Cameron Smith served three tours in Iraq as a U.S. Marine captain and is the director of the Oregon Department of Veterans’ Affairs.

Memorial Day is at once a day to honor the fallen in our nation’s wars and the unofficial start of the summer season when we fire up the barbecues and enjoy our rivers, lakes and beaches.

Many veterans and military families voice frustration at this dichotomy and the dilution of Memorial Day. In the lead up to the last Monday in May, we will see many articles, editorial cartoons, blog posts and Twitter feeds urging us all to remember the real meaning of Memorial Day.

I join them here in highlighting the true cost of war — a cost far beyond dollars and cents. In Iraq and Afghanistan alone, we have lost more than 6,000 of America’s best men and women — 138 were from Oregon. We owe them and their families a debt that can never be repaid.

But I also worry that our pointed effort on Memorial Day to remember the legacy of those lost will not bridge the civilian-military cultural divide. World War II was fought by 10 percent of our citizens, affecting a large segment of the population. Today, the wars in Iraq and Afghanistan have been fought by less than 1 percent of our population.

Even for those of us who work closely with veterans, it is disconcertingly easy to go about our everyday lives forgetting that thousands are still deployed overseas in harm’s way. We must all go beyond a day and recommit to building the critical relationship between our citizens, military families and veterans.
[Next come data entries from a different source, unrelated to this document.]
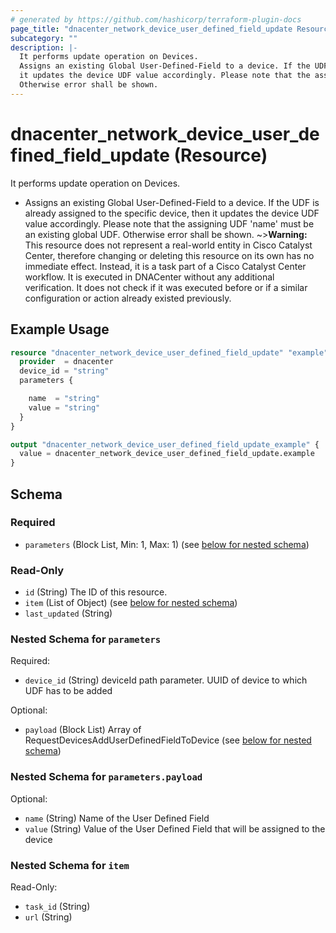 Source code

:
 ```yaml
---
# generated by https://github.com/hashicorp/terraform-plugin-docs
page_title: "dnacenter_network_device_user_defined_field_update Resource - terraform-provider-dnacenter"
subcategory: ""
description: |-
  It performs update operation on Devices.
  Assigns an existing Global User-Defined-Field to a device. If the UDF is already assigned to the specific device, then
  it updates the device UDF value accordingly. Please note that the assigning UDF 'name' must be an existing global UDF.
  Otherwise error shall be shown.
---
```


# dnacenter_network_device_user_defined_field_update (Resource)

It performs update operation on Devices.

- Assigns an existing Global User-Defined-Field to a device. If the UDF is already assigned to the specific device, then
it updates the device UDF value accordingly. Please note that the assigning UDF 'name' must be an existing global UDF.
Otherwise error shall be shown.
~>**Warning:**
This resource does not represent a real-world entity in Cisco Catalyst Center, therefore changing or deleting this resource on its own has no immediate effect.
Instead, it is a task part of a Cisco Catalyst Center workflow. It is executed in DNACenter without any additional verification. It does not check if it was executed before or if a similar configuration or action already existed previously.

## Example Usage

```terraform
resource "dnacenter_network_device_user_defined_field_update" "example" {
  provider  = dnacenter
  device_id = "string"
  parameters {

    name  = "string"
    value = "string"
  }
}

output "dnacenter_network_device_user_defined_field_update_example" {
  value = dnacenter_network_device_user_defined_field_update.example
}
```

<!-- schema generated by tfplugindocs -->
## Schema

### Required

- `parameters` (Block List, Min: 1, Max: 1) (see [below for nested schema](#nestedblock--parameters))

### Read-Only

- `id` (String) The ID of this resource.
- `item` (List of Object) (see [below for nested schema](#nestedatt--item))
- `last_updated` (String)

<a id="nestedblock--parameters"></a>
### Nested Schema for `parameters`

Required:

- `device_id` (String) deviceId path parameter. UUID of device to which UDF has to be added

Optional:

- `payload` (Block List) Array of RequestDevicesAddUserDefinedFieldToDevice (see [below for nested schema](#nestedblock--parameters--payload))

<a id="nestedblock--parameters--payload"></a>
### Nested Schema for `parameters.payload`

Optional:

- `name` (String) Name of the User Defined Field
- `value` (String) Value of the User Defined Field that will be assigned to the device



<a id="nestedatt--item"></a>
### Nested Schema for `item`

Read-Only:

- `task_id` (String)
- `url` (String)
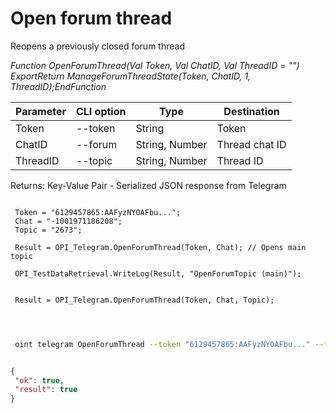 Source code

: ﻿---
sidebar_position: 5
---

# Open forum thread
 Reopens a previously closed forum thread


*Function OpenForumThread(Val Token, Val ChatID, Val ThreadID = "") ExportReturn ManageForumThreadState(Token, ChatID, 1, ThreadID);EndFunction*

 | Parameter | CLI option | Type | Destination |
 |-|-|-|-|
 | Token | --token | String | Token |
 | ChatID | --forum | String, Number | Thread chat ID |
 | ThreadID | --topic | String, Number | Thread ID |

 
 Returns: Key-Value Pair - Serialized JSON response from Telegram

```bsl title="Code example"
	
 Token = "6129457865:AAFyzNYOAFbu...";
 Chat = "-1001971186208";
 Topic = "2673";

 Result = OPI_Telegram.OpenForumThread(Token, Chat); // Opens main topic
 
 OPI_TestDataRetrieval.WriteLog(Result, "OpenForumTopic (main)");
 
 
 Result = OPI_Telegram.OpenForumThread(Token, Chat, Topic);

	
```

```sh title="CLI command example"
 
 oint telegram OpenForumThread --token "6129457865:AAFyzNYOAFbu..." --forum %forum% --topic %topic%

```


```json title="Result"

{
 "ok": true,
 "result": true
}

```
Sharing our stories and experiences is not always easy, but it is essential as we ramp up and sustain community support for our veterans. Ultimately, our efforts are not simply for the troops. The bond between a nation and its veterans is about our way of life that the military defends and that we all actively create and cherish: a democratic nation, full of freedom, with justice and opportunity for all.

As we honor the fallen on Memorial Day this year, let us take to heart the symbolism in the flag code. The flag will be flown half-mast from sunrise until noon when it will then be flown at the peak until sunset. Flying the flag first at half-mast is to honor all those who have given their lives in the service of our nation. It is then flown high to show that the nation they defended lives on.

What began as Decoration Day in May 1868, when flowers were laid on the graves of Union and Confederate soldiers at Arlington National Cemetery, continues to have an even greater significance today as we remember the fallen on Memorial Day.

We must continue to share the stories of our military’s service and most importantly share the stories of all those who have made the ultimate sacrifice. Thank you for all of your support for our veterans and God Bless all those still serving around the world.